What to do:
Identify every line in the records below that contains the word "layout", and copy each of those lines.

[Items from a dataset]

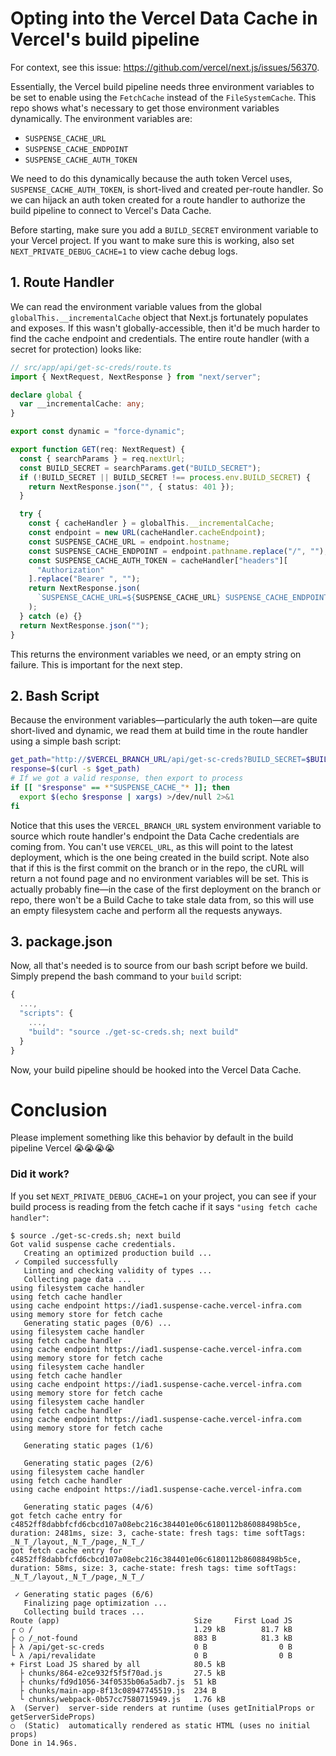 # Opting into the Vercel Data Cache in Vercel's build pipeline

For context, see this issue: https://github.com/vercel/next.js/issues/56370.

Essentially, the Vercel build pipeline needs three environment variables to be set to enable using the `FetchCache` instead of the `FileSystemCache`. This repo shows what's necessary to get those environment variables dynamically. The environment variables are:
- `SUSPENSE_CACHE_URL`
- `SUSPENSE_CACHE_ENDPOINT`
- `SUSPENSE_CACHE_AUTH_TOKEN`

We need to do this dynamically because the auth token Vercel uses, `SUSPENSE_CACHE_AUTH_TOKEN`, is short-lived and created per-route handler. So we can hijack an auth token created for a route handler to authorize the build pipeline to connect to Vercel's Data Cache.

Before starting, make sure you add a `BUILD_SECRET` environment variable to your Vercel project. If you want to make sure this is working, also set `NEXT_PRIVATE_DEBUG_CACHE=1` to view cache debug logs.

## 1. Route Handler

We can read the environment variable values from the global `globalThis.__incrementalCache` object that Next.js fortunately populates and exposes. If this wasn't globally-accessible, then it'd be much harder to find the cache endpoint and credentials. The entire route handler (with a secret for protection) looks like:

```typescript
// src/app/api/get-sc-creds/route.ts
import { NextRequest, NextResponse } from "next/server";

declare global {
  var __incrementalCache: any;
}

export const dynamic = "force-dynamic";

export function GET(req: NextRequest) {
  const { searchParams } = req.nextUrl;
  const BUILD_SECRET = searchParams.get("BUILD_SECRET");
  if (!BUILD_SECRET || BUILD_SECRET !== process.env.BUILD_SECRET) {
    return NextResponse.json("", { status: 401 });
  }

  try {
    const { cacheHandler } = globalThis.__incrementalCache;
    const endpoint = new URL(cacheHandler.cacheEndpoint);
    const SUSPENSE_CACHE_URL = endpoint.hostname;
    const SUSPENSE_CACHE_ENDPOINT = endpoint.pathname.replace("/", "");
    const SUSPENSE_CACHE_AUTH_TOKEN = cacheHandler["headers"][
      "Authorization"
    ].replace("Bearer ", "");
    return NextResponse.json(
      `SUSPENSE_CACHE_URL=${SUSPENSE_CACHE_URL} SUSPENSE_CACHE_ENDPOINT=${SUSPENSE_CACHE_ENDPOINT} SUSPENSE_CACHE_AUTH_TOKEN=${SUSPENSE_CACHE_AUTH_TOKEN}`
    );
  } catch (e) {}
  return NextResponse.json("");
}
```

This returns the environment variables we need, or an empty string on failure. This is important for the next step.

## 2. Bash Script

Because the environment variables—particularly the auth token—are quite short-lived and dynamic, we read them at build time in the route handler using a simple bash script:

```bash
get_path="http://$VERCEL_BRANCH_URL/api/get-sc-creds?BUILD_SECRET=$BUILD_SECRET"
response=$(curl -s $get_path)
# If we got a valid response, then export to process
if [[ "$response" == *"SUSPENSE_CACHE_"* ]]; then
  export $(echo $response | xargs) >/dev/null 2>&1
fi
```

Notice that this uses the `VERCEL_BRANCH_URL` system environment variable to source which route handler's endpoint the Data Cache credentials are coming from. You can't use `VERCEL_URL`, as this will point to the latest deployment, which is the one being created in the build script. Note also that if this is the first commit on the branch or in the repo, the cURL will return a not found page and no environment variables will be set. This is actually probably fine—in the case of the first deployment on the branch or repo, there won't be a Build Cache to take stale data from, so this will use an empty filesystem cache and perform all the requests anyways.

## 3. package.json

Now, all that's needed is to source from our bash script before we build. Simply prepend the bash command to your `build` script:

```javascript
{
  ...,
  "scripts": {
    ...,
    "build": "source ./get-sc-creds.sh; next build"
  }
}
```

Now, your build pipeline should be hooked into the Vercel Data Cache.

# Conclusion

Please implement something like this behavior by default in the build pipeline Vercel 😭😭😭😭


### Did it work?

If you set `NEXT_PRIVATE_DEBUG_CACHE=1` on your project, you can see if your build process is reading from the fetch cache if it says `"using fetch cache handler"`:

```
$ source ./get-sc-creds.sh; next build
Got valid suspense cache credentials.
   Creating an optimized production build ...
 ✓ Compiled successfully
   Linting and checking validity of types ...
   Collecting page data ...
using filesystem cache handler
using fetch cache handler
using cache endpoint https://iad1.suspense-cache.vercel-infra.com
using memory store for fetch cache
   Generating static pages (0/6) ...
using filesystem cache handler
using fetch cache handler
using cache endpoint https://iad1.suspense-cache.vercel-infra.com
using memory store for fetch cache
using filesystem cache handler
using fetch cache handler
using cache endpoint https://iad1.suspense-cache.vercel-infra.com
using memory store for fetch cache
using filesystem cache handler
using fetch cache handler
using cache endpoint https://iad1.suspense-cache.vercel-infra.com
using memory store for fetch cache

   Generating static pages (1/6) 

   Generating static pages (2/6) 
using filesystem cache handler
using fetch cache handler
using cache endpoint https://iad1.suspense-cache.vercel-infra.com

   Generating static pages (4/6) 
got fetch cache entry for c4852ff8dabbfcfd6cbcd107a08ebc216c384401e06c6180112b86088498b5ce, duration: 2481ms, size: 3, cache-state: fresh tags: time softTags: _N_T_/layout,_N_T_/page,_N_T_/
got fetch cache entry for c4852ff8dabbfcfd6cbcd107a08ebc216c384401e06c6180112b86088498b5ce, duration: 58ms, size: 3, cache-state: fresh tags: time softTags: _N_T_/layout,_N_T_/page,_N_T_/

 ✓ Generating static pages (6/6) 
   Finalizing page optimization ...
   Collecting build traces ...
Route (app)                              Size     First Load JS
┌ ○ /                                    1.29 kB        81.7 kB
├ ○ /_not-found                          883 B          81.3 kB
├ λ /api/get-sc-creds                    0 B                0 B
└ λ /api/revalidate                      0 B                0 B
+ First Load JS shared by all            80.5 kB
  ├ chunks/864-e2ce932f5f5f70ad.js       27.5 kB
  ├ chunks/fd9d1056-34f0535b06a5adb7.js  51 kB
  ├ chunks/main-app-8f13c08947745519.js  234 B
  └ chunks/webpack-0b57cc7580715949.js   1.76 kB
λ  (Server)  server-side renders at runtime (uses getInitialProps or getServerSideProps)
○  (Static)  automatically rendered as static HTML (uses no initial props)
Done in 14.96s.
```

--

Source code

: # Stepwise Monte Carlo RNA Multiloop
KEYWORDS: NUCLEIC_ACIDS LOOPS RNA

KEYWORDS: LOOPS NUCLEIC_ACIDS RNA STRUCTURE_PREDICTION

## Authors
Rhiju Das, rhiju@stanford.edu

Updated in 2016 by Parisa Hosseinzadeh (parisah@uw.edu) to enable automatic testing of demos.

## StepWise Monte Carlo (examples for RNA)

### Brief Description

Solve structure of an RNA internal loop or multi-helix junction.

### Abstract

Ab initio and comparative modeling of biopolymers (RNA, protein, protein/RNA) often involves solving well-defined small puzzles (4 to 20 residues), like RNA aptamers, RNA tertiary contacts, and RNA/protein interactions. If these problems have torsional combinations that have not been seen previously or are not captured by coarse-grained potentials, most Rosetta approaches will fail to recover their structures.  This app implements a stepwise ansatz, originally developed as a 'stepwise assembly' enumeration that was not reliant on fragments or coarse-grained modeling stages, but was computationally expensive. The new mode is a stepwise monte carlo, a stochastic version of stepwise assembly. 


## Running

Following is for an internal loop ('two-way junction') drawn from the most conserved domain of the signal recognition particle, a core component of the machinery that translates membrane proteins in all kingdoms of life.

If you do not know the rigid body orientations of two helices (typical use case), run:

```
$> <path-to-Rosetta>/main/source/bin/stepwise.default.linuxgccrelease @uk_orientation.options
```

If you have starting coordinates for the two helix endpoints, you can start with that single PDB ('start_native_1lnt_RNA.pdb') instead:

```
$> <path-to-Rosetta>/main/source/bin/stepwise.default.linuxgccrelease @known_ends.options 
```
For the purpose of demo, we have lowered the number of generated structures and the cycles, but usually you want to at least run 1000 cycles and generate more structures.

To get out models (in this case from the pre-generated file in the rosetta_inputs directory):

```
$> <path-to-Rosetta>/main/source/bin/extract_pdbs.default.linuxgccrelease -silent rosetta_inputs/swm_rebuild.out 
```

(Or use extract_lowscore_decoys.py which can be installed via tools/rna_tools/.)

==

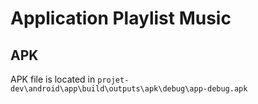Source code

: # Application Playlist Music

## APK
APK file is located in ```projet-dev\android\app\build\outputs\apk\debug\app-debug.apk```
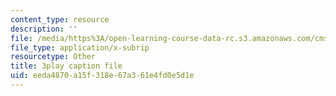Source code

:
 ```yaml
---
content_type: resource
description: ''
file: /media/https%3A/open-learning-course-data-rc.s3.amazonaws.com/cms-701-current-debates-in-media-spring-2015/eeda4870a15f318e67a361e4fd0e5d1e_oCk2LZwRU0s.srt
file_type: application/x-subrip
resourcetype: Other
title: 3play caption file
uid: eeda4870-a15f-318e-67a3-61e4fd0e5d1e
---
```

Response for this exercise:
got fetch cache entry for c4852ff8dabbfcfd6cbcd107a08ebc216c384401e06c6180112b86088498b5ce, duration: 2481ms, size: 3, cache-state: fresh tags: time softTags: _N_T_/layout,_N_T_/page,_N_T_/
got fetch cache entry for c4852ff8dabbfcfd6cbcd107a08ebc216c384401e06c6180112b86088498b5ce, duration: 58ms, size: 3, cache-state: fresh tags: time softTags: _N_T_/layout,_N_T_/page,_N_T_/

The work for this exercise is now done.